## [Instructions for the task]
Please write out only the lines from the line with "levels by city" to the line with "avoid ambiguity and prevent defects.", inclusive, exactly as they stand below, without the pictures.
-------- Dataset --------
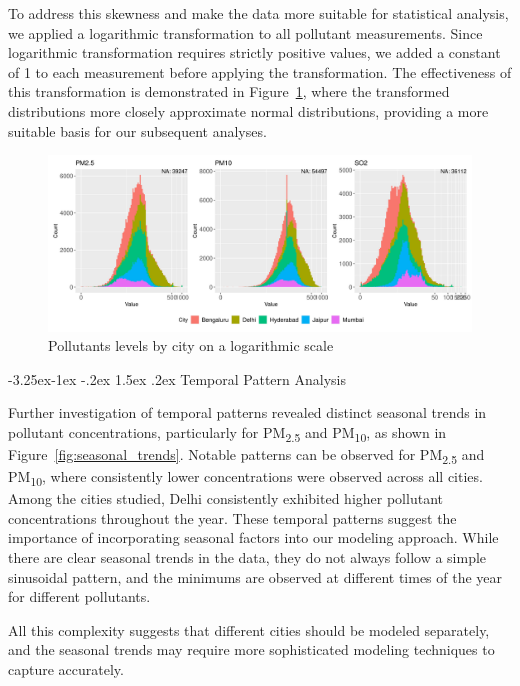 \documentclass[twoside,11pt]{article}
\makeatletter
\renewcommand\subsubsection{\@startsection{subsubsection}{3}{\z@}%
  {-3.25ex\@plus -1ex \@minus -.2ex}%
  {1.5ex \@plus .2ex}%
  {\normalfont\bfseries\normalsize}}
\makeatother
\begin{document}
To address this skewness and make the data more suitable for statistical analysis, we applied a logarithmic transformation to all pollutant measurements. Since logarithmic transformation requires strictly positive values, we added a constant of 1 to each measurement before applying the transformation. The effectiveness of this transformation is demonstrated in Figure~\ref{fig:log_scaled_pollutants}, where the transformed distributions more closely approximate normal distributions, providing a more suitable basis for our subsequent analyses.

\begin{figure}[H]
  \centering
  \includegraphics[width=\textwidth]{assets/log-scaled-pollutants.png}
  \caption{Pollutants levels by city on a logarithmic scale}
  \label{fig:log_scaled_pollutants}
\end{figure}

\subsubsection{Temporal Pattern Analysis}

Further investigation of temporal patterns revealed distinct seasonal trends in pollutant concentrations, particularly for PM\textsubscript{2.5} and PM\textsubscript{10}, as shown in Figure~\ref{fig:seasonal_trends}. Notable patterns can be observed for PM\textsubscript{2.5} and PM\textsubscript{10}, where consistently lower concentrations were observed across all cities. Among the cities studied, Delhi consistently exhibited higher pollutant concentrations throughout the year. These temporal patterns suggest the importance of incorporating seasonal factors into our modeling approach. While there are clear seasonal trends in the data, they do not always follow a simple sinusoidal pattern, and the minimums are observed at different times of the year for different pollutants.

All this complexity suggests that different cities should be modeled separately, and the seasonal trends may require more sophisticated modeling techniques to capture accurately.
\end{document}
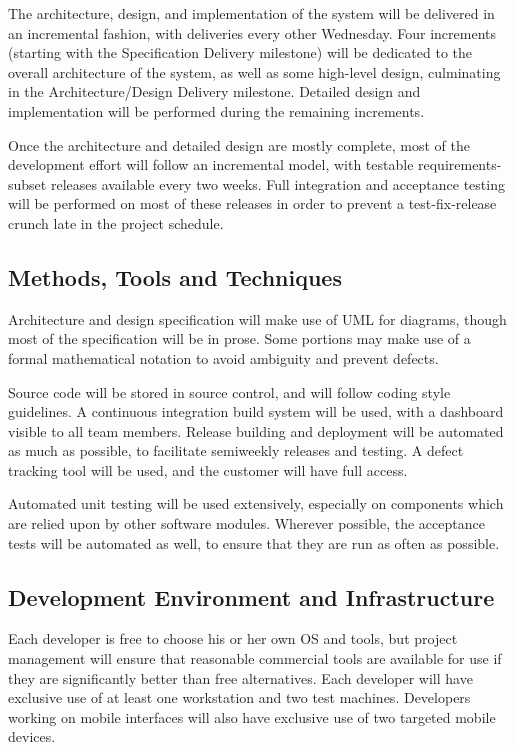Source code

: \documentclass[11pt]{article}
\begin{document}
The architecture, design, and implementation of the system will be delivered in an incremental
fashion, with deliveries every other Wednesday.  Four increments (starting with the Specification
Delivery milestone) will be dedicated to the overall architecture of the system, as well as some
high-level design, culminating in the Architecture/Design Delivery milestone.  Detailed design and
implementation will be performed during the remaining increments.

Once the architecture and detailed design are mostly complete, most of the development effort will
follow an incremental model, with testable requirements-subset releases available every two weeks.
Full integration and acceptance testing will be performed on most of these releases in order to
prevent a test-fix-release crunch late in the project schedule.


\subsection{Methods, Tools and Techniques}
Architecture and design specification will make use of UML for diagrams, though most of the
specification will be in prose.  Some portions may make use of a formal mathematical notation to
avoid ambiguity and prevent defects.

Source code will be stored in source control, and will follow coding style guidelines.  A continuous
integration build system will be used, with a dashboard visible to all team members.  Release
building and deployment will be automated as much as possible, to facilitate semiweekly releases and
testing.  A defect tracking tool will be used, and the customer will have full access.

Automated unit testing will be used extensively, especially on components which are relied upon by
other software modules.  Wherever possible, the acceptance tests will be automated as well, to
ensure that they are run as often as possible.



\subsection{Development Environment and Infrastructure}
Each developer is free to choose his or her own OS and tools, but project management will ensure
that reasonable commercial tools are available for use if they are significantly better than free
alternatives.  Each developer will have exclusive use of at least one workstation and two test
machines.  Developers working on mobile interfaces will also have exclusive use of two targeted
mobile devices.
\end{document}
--------
## [Reply]
  \caption{Pollutants levels by city on a logarithmic scale}
  \label{fig:log_scaled_pollutants}
\end{figure}

\subsubsection{Temporal Pattern Analysis}

Further investigation of temporal patterns revealed distinct seasonal trends in pollutant concentrations, particularly for PM\textsubscript{2.5} and PM\textsubscript{10}, as shown in Figure~\ref{fig:seasonal_trends}. Notable patterns can be observed for PM\textsubscript{2.5} and PM\textsubscript{10}, where consistently lower concentrations were observed across all cities. Among the cities studied, Delhi consistently exhibited higher pollutant concentrations throughout the year. These temporal patterns suggest the importance of incorporating seasonal factors into our modeling approach. While there are clear seasonal trends in the data, they do not always follow a simple sinusoidal pattern, and the minimums are observed at different times of the year for different pollutants.

All this complexity suggests that different cities should be modeled separately, and the seasonal trends may require more sophisticated modeling techniques to capture accurately.
\end{document}
Source code

: \documentclass[11pt]{article}
\begin{document}
The architecture, design, and implementation of the system will be delivered in an incremental
fashion, with deliveries every other Wednesday.  Four increments (starting with the Specification
Delivery milestone) will be dedicated to the overall architecture of the system, as well as some
high-level design, culminating in the Architecture/Design Delivery milestone.  Detailed design and
implementation will be performed during the remaining increments.

Once the architecture and detailed design are mostly complete, most of the development effort will
follow an incremental model, with testable requirements-subset releases available every two weeks.
Full integration and acceptance testing will be performed on most of these releases in order to
prevent a test-fix-release crunch late in the project schedule.


\subsection{Methods, Tools and Techniques}
Architecture and design specification will make use of UML for diagrams, though most of the
specification will be in prose.  Some portions may make use of a formal mathematical notation to
avoid ambiguity and prevent defects.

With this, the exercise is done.